Modified MITI (II) test

OECD 302 C



The inherent biodegradability is measured by the consumption of oxygen. It is the only OECD standardised test, which measures biodegradation by mineralization and allows the testing of insoluble chemicals. The Zahn-Wellens Combination test could be an alternative, by additionally measuring carbon dioxide and using it as the endpoint of mineralization.


The test item (30 mg/L) is placed in a closed vessel as the only carbon source along with mineral medium and activated sludge (100 mg/L dry solids) from a municipal sewage treatment plant and incubated for a period of 14 till 28 days. The evolved carbon dioxide is absorbed into sodium hydroxide. The changed pressure in the vessel indicates the oxygen consumption. The biodegradation is the result of the ratio of oxygen uptake by test item (corrected with blank value of the inoculum) and the theoretical oxygen demand (ThOD). Diethylene glycol, an inherent biodegradable substance, is dosed to parallel reference vessels. At the end of the test the rest of dissolved organic carbon (DOC) is measured in the bottles. Optionally, substance specific analyses of the test item or its transformation products could be performed.


Contrary to the OECD 302 C Guideline, activated sludge from a municipal wastewater treatment plant is used as inoculum and the mineral medium according to OECD 302 B is used.

The original OECD 302 C guideline describes a mixed inoculum derived from at least 10 different sources that is further grown in the laboratory with a synthetic sewage water for one to five months until an artificial activated sludge has developed.
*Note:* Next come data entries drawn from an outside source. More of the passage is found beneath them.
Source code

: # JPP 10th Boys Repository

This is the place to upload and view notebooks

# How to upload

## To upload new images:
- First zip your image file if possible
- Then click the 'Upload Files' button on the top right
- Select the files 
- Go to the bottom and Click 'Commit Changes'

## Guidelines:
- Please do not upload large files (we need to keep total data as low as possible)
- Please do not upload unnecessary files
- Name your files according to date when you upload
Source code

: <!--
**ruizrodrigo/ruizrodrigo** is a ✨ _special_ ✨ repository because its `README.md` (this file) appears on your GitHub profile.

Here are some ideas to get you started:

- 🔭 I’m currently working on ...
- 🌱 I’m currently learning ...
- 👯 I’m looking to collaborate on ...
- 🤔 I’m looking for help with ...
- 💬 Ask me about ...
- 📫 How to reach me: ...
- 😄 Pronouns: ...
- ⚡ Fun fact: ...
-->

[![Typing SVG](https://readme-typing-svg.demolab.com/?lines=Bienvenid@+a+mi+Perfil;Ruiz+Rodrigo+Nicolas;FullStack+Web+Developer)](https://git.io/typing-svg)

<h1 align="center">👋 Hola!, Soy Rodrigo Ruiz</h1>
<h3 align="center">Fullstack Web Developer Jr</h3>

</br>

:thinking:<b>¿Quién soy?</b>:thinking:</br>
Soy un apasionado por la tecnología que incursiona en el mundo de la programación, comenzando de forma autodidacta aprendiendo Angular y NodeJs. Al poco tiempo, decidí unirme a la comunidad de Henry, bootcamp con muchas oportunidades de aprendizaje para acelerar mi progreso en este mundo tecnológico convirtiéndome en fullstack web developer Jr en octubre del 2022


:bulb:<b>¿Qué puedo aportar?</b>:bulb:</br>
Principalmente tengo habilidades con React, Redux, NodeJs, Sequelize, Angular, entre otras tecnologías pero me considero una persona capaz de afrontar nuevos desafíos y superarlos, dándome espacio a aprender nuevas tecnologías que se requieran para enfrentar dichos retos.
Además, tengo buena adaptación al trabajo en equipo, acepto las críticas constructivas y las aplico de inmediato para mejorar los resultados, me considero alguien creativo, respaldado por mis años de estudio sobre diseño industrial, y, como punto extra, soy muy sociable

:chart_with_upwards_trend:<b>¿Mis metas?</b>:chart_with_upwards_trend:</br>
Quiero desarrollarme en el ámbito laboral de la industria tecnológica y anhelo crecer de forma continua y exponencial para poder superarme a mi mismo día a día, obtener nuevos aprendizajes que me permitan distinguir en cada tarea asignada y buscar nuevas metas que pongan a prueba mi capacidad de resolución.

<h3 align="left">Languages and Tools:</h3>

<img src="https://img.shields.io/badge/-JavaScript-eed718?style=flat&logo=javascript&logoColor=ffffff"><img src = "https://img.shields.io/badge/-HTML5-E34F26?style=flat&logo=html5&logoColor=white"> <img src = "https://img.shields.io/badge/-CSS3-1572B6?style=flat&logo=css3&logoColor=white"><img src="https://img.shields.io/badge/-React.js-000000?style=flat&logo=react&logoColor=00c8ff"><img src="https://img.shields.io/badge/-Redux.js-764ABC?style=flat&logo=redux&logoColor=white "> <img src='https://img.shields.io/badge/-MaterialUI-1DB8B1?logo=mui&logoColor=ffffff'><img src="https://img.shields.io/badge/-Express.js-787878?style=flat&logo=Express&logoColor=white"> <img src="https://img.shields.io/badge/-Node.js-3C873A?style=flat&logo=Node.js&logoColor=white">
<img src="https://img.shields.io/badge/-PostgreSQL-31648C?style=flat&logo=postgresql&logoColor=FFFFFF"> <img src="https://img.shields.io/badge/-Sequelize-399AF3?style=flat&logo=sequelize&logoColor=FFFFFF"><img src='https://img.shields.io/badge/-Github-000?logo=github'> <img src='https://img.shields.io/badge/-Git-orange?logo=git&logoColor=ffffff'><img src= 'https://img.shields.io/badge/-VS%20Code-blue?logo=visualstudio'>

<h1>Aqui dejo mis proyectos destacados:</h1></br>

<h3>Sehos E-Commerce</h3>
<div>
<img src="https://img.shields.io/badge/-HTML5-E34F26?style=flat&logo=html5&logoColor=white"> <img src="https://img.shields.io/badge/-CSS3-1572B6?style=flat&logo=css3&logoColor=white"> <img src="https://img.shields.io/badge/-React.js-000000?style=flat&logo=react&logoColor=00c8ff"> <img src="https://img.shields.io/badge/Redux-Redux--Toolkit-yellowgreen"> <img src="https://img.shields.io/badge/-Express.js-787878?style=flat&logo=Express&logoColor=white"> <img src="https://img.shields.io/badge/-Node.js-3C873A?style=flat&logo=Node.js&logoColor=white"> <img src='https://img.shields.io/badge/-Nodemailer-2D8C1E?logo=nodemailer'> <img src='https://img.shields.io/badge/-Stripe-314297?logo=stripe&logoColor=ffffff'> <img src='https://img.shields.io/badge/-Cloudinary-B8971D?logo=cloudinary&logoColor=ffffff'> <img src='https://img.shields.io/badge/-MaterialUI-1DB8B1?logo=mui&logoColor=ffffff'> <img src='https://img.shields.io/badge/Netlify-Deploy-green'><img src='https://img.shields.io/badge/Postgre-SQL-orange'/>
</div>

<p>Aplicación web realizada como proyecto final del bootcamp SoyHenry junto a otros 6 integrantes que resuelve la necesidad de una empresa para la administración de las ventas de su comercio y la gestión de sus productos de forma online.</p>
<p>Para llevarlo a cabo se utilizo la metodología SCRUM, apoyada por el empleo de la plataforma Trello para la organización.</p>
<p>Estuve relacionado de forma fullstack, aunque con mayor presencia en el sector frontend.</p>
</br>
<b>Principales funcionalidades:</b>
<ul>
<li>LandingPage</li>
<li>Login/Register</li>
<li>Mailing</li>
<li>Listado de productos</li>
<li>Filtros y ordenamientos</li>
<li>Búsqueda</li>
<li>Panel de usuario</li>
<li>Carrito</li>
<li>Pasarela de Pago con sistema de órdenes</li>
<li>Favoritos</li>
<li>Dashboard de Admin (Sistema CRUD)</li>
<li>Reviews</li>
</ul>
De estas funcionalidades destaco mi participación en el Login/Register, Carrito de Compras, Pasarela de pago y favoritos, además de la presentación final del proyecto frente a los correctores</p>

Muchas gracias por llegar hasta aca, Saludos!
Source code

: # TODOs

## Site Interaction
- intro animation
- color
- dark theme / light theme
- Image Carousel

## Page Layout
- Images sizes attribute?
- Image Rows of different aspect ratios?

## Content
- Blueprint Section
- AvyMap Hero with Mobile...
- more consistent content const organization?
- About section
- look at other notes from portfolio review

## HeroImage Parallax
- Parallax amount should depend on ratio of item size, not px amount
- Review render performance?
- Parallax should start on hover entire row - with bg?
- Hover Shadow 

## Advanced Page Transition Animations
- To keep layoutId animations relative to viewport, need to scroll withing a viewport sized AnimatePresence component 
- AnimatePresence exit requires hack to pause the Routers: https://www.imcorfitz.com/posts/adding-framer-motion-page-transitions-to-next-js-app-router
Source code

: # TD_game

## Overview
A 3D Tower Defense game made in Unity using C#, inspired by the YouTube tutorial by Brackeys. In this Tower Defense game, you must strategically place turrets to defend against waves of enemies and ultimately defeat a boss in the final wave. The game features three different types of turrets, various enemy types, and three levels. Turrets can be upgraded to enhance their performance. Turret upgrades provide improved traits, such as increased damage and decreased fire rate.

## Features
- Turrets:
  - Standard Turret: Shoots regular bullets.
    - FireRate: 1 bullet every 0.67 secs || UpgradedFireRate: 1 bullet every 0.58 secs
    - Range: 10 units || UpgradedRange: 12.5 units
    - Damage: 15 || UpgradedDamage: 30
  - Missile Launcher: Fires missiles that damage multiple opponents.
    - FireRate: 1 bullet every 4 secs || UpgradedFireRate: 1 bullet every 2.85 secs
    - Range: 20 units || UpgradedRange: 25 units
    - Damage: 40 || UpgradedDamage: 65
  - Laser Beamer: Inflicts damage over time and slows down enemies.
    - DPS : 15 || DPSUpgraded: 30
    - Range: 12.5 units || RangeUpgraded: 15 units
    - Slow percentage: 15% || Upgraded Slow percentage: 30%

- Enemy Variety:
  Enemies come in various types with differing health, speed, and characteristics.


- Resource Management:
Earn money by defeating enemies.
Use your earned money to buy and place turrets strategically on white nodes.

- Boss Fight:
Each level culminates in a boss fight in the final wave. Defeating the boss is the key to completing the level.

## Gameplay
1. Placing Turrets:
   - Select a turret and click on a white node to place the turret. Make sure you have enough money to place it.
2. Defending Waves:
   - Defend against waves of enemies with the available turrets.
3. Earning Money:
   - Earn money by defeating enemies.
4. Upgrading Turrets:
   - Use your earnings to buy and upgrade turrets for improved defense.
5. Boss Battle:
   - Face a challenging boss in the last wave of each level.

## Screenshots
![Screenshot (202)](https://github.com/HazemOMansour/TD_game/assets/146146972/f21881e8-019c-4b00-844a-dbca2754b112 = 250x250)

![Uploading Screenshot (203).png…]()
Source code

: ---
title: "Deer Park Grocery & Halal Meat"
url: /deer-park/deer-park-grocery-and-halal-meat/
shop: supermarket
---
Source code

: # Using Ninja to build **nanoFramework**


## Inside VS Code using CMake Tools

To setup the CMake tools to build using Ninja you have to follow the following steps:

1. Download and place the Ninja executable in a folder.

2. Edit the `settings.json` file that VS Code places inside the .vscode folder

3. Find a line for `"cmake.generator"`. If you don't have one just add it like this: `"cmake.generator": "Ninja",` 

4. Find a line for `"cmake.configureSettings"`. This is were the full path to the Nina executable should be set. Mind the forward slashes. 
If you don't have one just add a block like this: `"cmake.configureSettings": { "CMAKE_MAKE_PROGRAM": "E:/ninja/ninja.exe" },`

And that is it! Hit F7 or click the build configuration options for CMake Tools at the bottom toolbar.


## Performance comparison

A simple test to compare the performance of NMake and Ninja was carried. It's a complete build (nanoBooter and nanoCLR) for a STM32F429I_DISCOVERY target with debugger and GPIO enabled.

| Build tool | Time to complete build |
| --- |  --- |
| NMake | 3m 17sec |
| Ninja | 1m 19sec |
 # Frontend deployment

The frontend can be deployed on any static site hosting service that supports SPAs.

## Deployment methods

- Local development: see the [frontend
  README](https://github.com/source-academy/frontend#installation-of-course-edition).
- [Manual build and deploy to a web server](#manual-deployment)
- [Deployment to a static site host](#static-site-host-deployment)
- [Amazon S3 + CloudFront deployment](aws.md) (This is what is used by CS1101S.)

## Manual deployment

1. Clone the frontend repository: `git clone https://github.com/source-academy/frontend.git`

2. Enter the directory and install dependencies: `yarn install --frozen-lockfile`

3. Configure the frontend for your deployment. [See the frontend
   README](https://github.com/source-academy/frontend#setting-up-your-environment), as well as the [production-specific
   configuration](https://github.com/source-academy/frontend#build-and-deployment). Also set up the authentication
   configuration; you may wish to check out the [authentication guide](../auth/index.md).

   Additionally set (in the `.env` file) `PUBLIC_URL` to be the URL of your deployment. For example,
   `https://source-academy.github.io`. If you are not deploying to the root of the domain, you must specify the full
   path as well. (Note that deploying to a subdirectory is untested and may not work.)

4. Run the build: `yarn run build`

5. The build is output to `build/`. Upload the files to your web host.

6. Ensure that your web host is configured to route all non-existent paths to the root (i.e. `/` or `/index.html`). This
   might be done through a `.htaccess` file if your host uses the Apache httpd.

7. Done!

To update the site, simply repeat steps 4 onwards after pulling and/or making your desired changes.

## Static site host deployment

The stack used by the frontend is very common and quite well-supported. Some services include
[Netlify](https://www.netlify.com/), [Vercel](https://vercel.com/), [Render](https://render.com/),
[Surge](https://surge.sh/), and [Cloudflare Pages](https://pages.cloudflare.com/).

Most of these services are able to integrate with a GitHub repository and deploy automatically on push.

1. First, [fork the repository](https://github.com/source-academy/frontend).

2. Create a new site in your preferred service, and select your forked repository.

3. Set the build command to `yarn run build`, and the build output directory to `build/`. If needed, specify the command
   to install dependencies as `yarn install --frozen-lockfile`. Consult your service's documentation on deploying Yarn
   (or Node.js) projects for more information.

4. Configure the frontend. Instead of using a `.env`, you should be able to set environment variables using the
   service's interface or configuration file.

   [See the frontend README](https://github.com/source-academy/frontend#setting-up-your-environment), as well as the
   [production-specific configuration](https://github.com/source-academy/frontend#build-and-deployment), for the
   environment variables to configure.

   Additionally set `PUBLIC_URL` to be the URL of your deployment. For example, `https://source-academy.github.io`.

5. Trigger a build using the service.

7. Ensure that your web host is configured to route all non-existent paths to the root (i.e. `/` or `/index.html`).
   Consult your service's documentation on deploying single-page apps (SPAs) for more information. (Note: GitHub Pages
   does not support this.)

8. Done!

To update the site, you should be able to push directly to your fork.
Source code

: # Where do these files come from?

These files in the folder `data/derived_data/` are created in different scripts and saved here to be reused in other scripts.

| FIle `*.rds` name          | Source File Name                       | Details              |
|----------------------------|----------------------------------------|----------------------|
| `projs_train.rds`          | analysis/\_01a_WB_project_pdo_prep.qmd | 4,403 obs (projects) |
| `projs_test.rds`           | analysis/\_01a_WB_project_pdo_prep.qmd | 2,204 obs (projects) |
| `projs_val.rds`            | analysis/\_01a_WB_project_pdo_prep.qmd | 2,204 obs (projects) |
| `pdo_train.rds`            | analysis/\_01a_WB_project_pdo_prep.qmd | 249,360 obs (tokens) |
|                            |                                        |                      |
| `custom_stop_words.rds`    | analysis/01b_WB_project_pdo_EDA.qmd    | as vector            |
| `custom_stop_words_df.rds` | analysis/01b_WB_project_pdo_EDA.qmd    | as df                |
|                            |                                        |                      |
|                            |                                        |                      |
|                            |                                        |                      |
Several publications indicated that the resulting inoculum is highly artificial and has low microbial potency.

While for the MITI (I) test there is a counterpart under Reach via Regulation (EC) No. 440/2008, C.4-F for testing ready biodegradability, the inherent MITI(II) test has not yet been integrated into the REACH Test Methods Regulation.


A degradation level of > 70% of TOD within 28 days is considered as evidence of ultimate inherent biodegradability.

Substance characteristics

The MITI (II) test is suitable for evaluating the inherent degradability of water-soluble, semi-volatile and sparingly soluble substances.